Alcohol Withdrawal Syndrome

Each year, two million patients experience symptoms of AWS. (*8) As a result, all physicians and medical staff should have an understanding of the pathophysiology, diagnosis, evaluation, and treatment of this condition.

Pathophysiology

Alcohol enhances the activation of GABA on inhibitory type A gamma-aminobutyric acid (GABA-A) receptors and inhibits excitatory N-methyl-d-aspartate (NMDA) and non-NMDA glutamate receptors in the brain leading to overall decreased central nervous system (CNS) excitability. (*11) As CNS tolerance develops from prolonged or repetitive exposure to alcohol, the brain adapts by up-regulating glutamate receptors and down-regulating GABA-A receptors. In the absence of alcohol, this combination of neurobiological events results in a new homeostatic state of CNS hyper-excitability that can manifest as anxiety, agitation, tremors, irritability, seizures and delirium tremens (DT). Repeated detoxifications also result in long-term neuronal changes often referred to as “kindling.” Kindling is the establishment of stable neurobehavioral alterations secondary to repeated electrophysiologic stimulation. Neuronal kindling is hypothesized to increase alcohol craving (*12) and worsen subsequent episodes of AWS (*13).

Diagnosis

The Diagnostic and Statistical Manual of Mental Disorders IV, Text Revision (DSM-IV) defines criteria for diagnosis of AWS (Table 1). (*14) AWS can occur upon cessation or reduction in alcohol consumption and may appear while the patient has a measurable alcohol level. Symptoms are associated with CNS hyper-excitability and can vary from mild manifestations such as anxiety and tremors, to fatal conditions such as delirium tremens. (*13) Symptoms can begin as early as a few hours after cessation or reduction in alcohol consumption or appear several days afterwards (Table 2). Often, symptoms develop after patients are hospitalized for other reasons. In general, severity of withdrawal symptoms is correlated with amount and duration of alcohol consumption. (*13) Approximately 7% of patients with AWS develop alcoholic hallucinations, 5-10% develop withdrawal seizures, and 5% develop alcohol withdrawal delirium better known as delirium tremens (DT). (*15)

Figure 1
Table 1

Figure 2
Table 2

Withdrawal seizures are more common in patients with a history of multiple episodes of AWS (*13). They are typically grand-mal type and may occur several times daily after alcohol cessation. Alternate causes should be sought if focality is identified. An effort to identify DT is critical as this condition carries a 1 to 5% mortality rate. (*16) Alcoholic hallucinosis consists primarily of visual, auditory, or tactile hallucinations and can be differentiated from DT by the absence of sensorium clouding, disorientation, and fluctuating awareness. Risk factors associated with the development of DT include old age, history of DT or withdrawal seizures, presence of severe withdrawal symptoms on presentation, current acute medical illness, history of heavy daily alcohol use, and decreased hepatic metabolism. (*13)

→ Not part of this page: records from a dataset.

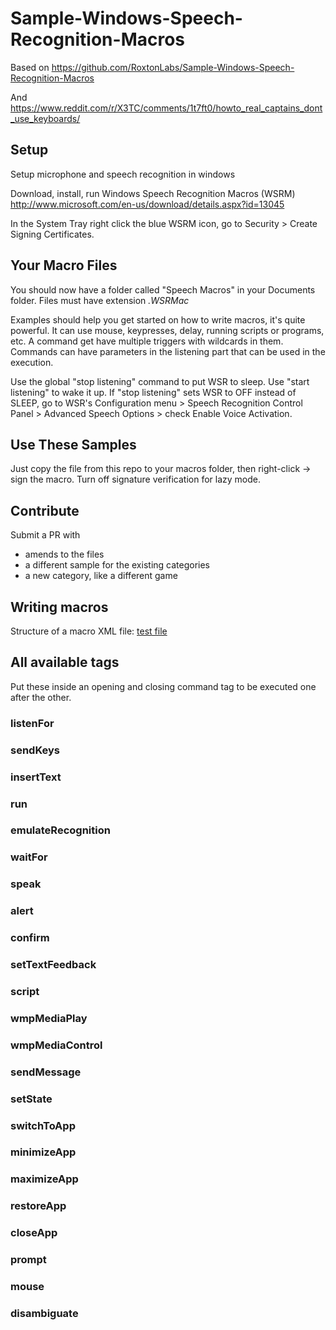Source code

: # Sample-Windows-Speech-Recognition-Macros

Based on
<https://github.com/RoxtonLabs/Sample-Windows-Speech-Recognition-Macros>

And
<https://www.reddit.com/r/X3TC/comments/1t7ft0/howto_real_captains_dont_use_keyboards/>

## Setup

Setup microphone and speech recognition in windows

Download, install, run Windows Speech Recognition Macros (WSRM) <http://www.microsoft.com/en-us/download/details.aspx?id=13045>

In the System Tray right click the blue WSRM icon, go to Security > Create Signing Certificates.

## Your Macro Files

You should now have a folder called "Speech Macros" in your Documents folder. Files must have extension *.WSRMac*

Examples should help you get started on how to write macros, it's quite powerful.
It can use mouse, keypresses, delay, running scripts or programs, etc.
A command get have multiple triggers with wildcards in them.
Commands can have parameters in the listening part that can be used in the execution.

Use the global "stop listening" command to put WSR to sleep. Use "start listening" to wake it up. If "stop listening" sets WSR to OFF instead of SLEEP, go to WSR's Configuration menu > Speech Recognition Control Panel > Advanced Speech Options > check Enable Voice Activation.

## Use These Samples

Just copy the file from this repo to your macros folder, then right-click -> sign the macro. Turn off signature verification for lazy mode.

## Contribute

Submit a PR with
 - amends to the files
 - a different sample for the existing categories
 - a new category, like a different game

##  Writing macros

Structure of a macro XML file: [test file](test/test.WSRMac)

## All available tags
Put these inside an opening and closing command tag to be executed one after the other.

### listenFor

### sendKeys

### insertText

### run

### emulateRecognition

### waitFor

### speak

### alert

### confirm

### setTextFeedback

### script

### wmpMediaPlay

### wmpMediaControl

### sendMessage

### setState

### switchToApp

### minimizeApp

### maximizeApp

### restoreApp

### closeApp

### prompt

### mouse

### disambiguate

Withdrawal from benzodiazepines and barbiturates and intoxication of amphetamines, cocaine, or anticholinergic drugs can lead to increased sympathetic drive and mental status changes which can mimic AWS. CNS infection, trauma, and thyrotoxicosis can also present similarly to AWS. These conditions should be ruled out before solidifying a diagnosis of AWS.

Evaluation

The Clinical Institute Withdrawal Assessment for Alcohol-Revised (CIWA-Ar) is the most commonly used validated method of quantifying severity of AWS (Figure 1). (*17, *18). The CIWA-Ar can also be used to monitor the progress of patients and determine treatment plans for AWS. (*17, *18, *19, *20) The CIWA-Ar is a cumulative rating of ten AWS symptoms each scored on a scale of 0 to 7 or 0 to 4. Trained staff can reliably conduct this assessment in less than one minute. A CIWA-Ar score below 8 indicates mild AWS; a score between 8 and 15 signifies moderate AWS; a score above 15 constitutes severe withdrawal and a higher risk for the development of DT. The categories of AWS are associated with treatment recommendations, with patients demonstrating moderate or severe AWS requiring treatment with benzodiazepine (discussed below). While the CIWA-Ar is a helpful tool, clinicians and medical staff should realize that symptoms listed are not specific to AWS. Co-morbid medical (e.g. hyperthyroid) or psychiatric (e.g. psychosis) illness and medications (e.g.  blockers) can falsely elevate or decrease CIWA-Ar scores and therefore interfere with proper treatment if not accounted for by the evaluator.

Figure 3
Figure 1: The Clinical Institute Withdrawal Assessment for Alcohol-Revised (CIWA-Ar)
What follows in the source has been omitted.